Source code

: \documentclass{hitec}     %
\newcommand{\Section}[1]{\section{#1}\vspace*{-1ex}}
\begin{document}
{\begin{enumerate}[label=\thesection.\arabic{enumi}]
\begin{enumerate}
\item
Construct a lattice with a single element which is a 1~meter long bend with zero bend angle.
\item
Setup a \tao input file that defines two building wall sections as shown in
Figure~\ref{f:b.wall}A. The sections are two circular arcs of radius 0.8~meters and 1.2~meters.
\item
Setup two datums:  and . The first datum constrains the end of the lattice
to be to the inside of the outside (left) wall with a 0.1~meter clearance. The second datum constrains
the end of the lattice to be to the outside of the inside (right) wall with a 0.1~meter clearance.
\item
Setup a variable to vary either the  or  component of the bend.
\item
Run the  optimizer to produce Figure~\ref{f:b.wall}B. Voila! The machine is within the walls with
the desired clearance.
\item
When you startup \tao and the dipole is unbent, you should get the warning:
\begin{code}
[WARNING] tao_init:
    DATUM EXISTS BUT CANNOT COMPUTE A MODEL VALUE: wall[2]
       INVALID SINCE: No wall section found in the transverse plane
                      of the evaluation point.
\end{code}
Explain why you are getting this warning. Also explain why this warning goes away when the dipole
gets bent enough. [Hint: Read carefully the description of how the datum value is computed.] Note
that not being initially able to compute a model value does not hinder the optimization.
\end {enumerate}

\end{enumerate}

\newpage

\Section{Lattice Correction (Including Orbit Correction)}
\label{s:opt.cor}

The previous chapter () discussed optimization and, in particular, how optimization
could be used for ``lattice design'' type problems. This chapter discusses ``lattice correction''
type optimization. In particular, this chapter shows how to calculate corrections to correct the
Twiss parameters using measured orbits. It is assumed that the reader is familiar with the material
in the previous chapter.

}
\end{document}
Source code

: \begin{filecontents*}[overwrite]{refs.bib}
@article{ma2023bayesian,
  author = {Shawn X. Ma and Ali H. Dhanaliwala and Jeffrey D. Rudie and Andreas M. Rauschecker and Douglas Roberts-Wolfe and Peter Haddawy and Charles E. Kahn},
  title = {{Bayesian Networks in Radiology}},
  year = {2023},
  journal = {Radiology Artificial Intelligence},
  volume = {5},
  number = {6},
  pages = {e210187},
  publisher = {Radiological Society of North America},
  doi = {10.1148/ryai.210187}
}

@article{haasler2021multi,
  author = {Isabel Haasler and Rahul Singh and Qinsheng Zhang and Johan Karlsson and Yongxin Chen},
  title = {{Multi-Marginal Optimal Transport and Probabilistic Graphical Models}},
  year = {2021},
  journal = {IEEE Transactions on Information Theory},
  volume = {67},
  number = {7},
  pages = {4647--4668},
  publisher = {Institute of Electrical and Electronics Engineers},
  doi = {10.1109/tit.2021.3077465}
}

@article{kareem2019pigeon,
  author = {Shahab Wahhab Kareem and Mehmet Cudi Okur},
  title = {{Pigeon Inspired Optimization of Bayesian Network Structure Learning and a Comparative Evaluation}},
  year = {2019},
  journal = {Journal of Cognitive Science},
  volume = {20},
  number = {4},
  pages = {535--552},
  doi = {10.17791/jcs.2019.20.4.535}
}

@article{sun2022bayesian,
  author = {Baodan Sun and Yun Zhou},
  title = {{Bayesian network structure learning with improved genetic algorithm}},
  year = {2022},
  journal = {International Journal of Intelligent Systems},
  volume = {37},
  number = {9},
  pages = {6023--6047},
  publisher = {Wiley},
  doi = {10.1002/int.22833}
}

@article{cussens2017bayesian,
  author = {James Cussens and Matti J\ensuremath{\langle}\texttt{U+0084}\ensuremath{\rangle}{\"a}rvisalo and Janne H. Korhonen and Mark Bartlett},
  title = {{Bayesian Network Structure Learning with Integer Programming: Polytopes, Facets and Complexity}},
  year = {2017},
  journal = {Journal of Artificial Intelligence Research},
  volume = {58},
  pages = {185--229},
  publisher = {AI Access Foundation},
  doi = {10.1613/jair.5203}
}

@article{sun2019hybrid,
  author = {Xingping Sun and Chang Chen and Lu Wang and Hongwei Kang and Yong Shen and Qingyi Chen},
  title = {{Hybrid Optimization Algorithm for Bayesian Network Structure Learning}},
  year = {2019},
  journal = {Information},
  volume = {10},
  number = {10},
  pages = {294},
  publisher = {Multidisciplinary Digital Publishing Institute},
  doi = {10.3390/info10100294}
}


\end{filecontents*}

+ + +

- ABOUT THIS TASK -
Some of the data mentions "inside". Copy every line where it does.

- ANSWER TO THIS TASK -
to be to the inside of the outside (left) wall with a 0.1~meter clearance. The second datum constrains
the end of the lattice to be to the outside of the inside (right) wall with a 0.1~meter clearance.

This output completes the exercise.